By Margaret Zheng
One day after school, I happened to overhear a conversation between a sophomore and freshman I somewhat knew. The freshman had asked for general advice about how to navigate her first year of high school. Eager to give counsel, the sophomore answered that she should be sure to get involved in clubs, especially those for which she might eventually seek a leadership role, and to sign up for some volunteer opportunities since “colleges like to see that.”
Just then, the sophomore had to answer a phone call. I, sensing that the freshman was not excited by the sophomore’s advice, took the opportunity to assure the young student, “It isn’t all about college -- high school’s a time to explore yourself.”
“Yes,” she responded, “explore before going to college.”
Out of curious daring, or daring curiosity, I then asked her, “Is college something you’re interested in, or is just something expected of you?”
Turns out, she personally did not feel any need to attend college -- she, after all, aspired to be a farmer, one who plows and sows and harvests so that we may eat. Now, in her case, college may in fact help her greatly in her dream -- say, if she were to attend Penn State’s School of Agriculture, or more unconventionally, the deeply environmental College of the Atlantic (where all students major in Human Ecology but study it through various disciplinary approaches, from literature to mathematics to farming & food systems). But still I wonder, how often are we so brave or introspective as to ask not where or for what to go to college, but rather why at all?
If you know me to any degree, you probably are now wondering, why I of all people would ask such a question. You may see me as an ambitious achiever, a righteous student, one who has so much in store for her via the expected college path. Why, the question shouldn’t be if I shall go to college, but rather, to which Ivy League school.
Rest assured that though I heartily disdain blind worship of the prestigious Ivy League eightsome (which, may I mention, got their title simply from their athletic conference), I do intend to attend college, and indeed, an Ivy League school is on my application list, among other institutions that excite me.
Why? A host of reasons: because my parents said so, because my teachers implied so, because I crave to learn, because I so desperately need to get OUT of my home and my neighborhood and this public school thing so to be finally free to develop and rely upon my own self -- if that fickle time-blind self learns to be reliable, that is. But really, even I have no inherent need to go to college.

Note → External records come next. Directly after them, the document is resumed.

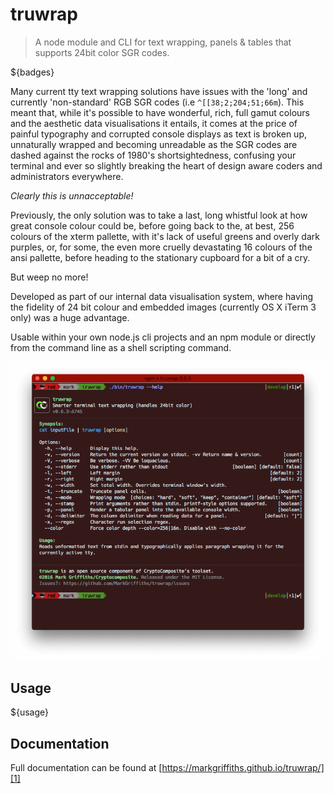 # truwrap

> A node module and CLI for text wrapping, panels & tables that supports 24bit color SGR codes.

${badges}

Many current tty text wrapping solutions have issues with the 'long' and currently 'non-standard' RGB SGR codes (i.e `^[[38;2;204;51;66m`). This meant that, while it's possible to have wonderful, rich, full gamut colours and the aesthetic data visualisations it entails, it comes at the price of painful typography and corrupted console displays as text is broken up, unnaturally wrapped and becoming unreadable as the SGR codes are dashed against the rocks of 1980's shortsightedness, confusing your terminal and ever so slightly breaking the heart of design aware coders and administrators everywhere.

_Clearly this is unnacceptable!_

Previously, the only solution was to take a last, long whistful look at how great console colour could be, before going back to the, at best, 256 colours of the xterm pallette, with it's lack of useful greens and overly dark purples, or, for some, the even more cruelly devastating 16 colours of the ansi pallette, before heading to the stationary cupboard for a bit of a cry.

But weep no more!

Developed as part of our internal data visualisation system, where having the fidelity of 24 bit colour and embedded images (currently OS X iTerm 3 only) was a huge advantage.

Usable within your own node.js cli projects and an npm module or directly from the command line as a shell scripting command.

![Screengrab][grab]

## Usage

${usage}

## Documentation
Full documentation can be found at [https://markgriffiths.github.io/truwrap/][1]

[1]: https://markgriffiths.github.io/truwrap/
[grab]: https://raw.githubusercontent.com/MarkGriffiths/truwrap/master/media/truwrap.png
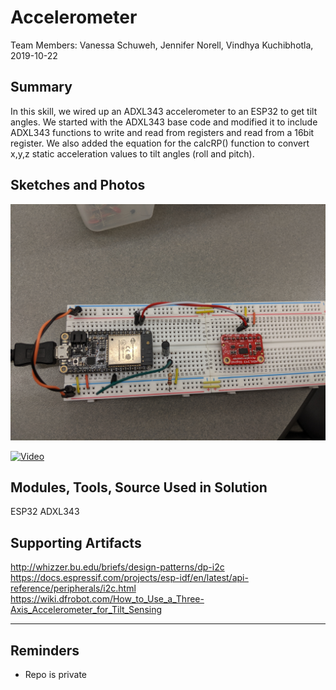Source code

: #  Accelerometer

Team Members: Vanessa Schuweh, Jennifer Norell, Vindhya Kuchibhotla, 2019-10-22

## Summary
In this skill, we wired up an ADXL343 accelerometer to an ESP32 to get tilt angles. We started with the ADXL343 base code and modified it to include ADXL343 functions to write and read from registers and read from a 16bit register. We also added the equation for the calcRP() function to convert x,y,z static acceleration values to tilt angles (roll and pitch).

## Sketches and Photos

![Image](./images/accel.jpg)

[![Video](https://img.youtube.com/vi/6IASGoWctOU/0.jpg)](https://www.youtube.com/watch?v=6IASGoWctOU)

## Modules, Tools, Source Used in Solution
ESP32
ADXL343

## Supporting Artifacts
http://whizzer.bu.edu/briefs/design-patterns/dp-i2c
https://docs.espressif.com/projects/esp-idf/en/latest/api-reference/peripherals/i2c.html
https://wiki.dfrobot.com/How_to_Use_a_Three-Axis_Accelerometer_for_Tilt_Sensing

-----

## Reminders
- Repo is private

There are plenty of valid reasons to aim for college, one of which is to get a good job and earn a good income. That may rightfully be very important for you, yet the common wisdom that college grads are getting all the jobs these days is not as clear-cut as we would wish. There is certainly a chance that with an undergrad or even graduate degree you will still be lost in the job market, heaving debt upon your shoulders as you seek any work whatsoever to pay your rent.
And according to the Georgetown University Center on Education and the Workforce, 20% percent of “good jobs” still only require a high school diploma, and 24% percent require only some college, an associate’s degree, or other type of “middle-skills” job training. Maybe you don’t care -- after all, college is an experience just as much as a potential job credential, and perhaps you don’t take to a job in manufacturing or “skilled services.” But...think about it.
In a world of opportunities, there are wonderfully many paths that one could stride besides the well-worn trail of college. You could start a business, attend a trade school or apprenticeship program, join the military, volunteer for AmeriCorps, hone your craft as an artist, become a healer in yoga and holistic medicine, go hike the Appalachian Trail.
Or if you’re just not feeling like college now and want a break after 12+ years of schooling, you could take a gap year. There are really cool programs like UnCollege and LEAPYEAR that even provide you college credit for a life-transforming year of travel, internships, and personal or spiritual growth, but you could also design your own hiatus from brick-and-mortar education.
One person I know spent her gap year hosting workshops at high schools across America to hear what students had to say about their education -- and now as a college student, she continues her work in youth empowerment as the Executive Director of the nonprofit organization Student Voice.
If you do decide that college is for you, there are still a plethora of options to explore, beyond the schools that you always hear North students and teachers talking about.
Have you heard of Goddard College, a low-residency school in Vermont where you decide what and how you will learn? Or the Wayfinding Academy in Oregon, a two-year program that upturns the traditional college system, guiding you in discovering your capabilities and passions before immersing you in real-life internships and experiences to begin living your purpose? Look up “unconventional colleges” and you’ll get a long list of many other quirky schools that don’t just prepare you for an economy, but rather for life.
Not everyone wants to try something daring or offbeat, and probably not everyone should. But perhaps you do. If so, explore your options. Your life is yours, so set out upon your own path and find what brings you value.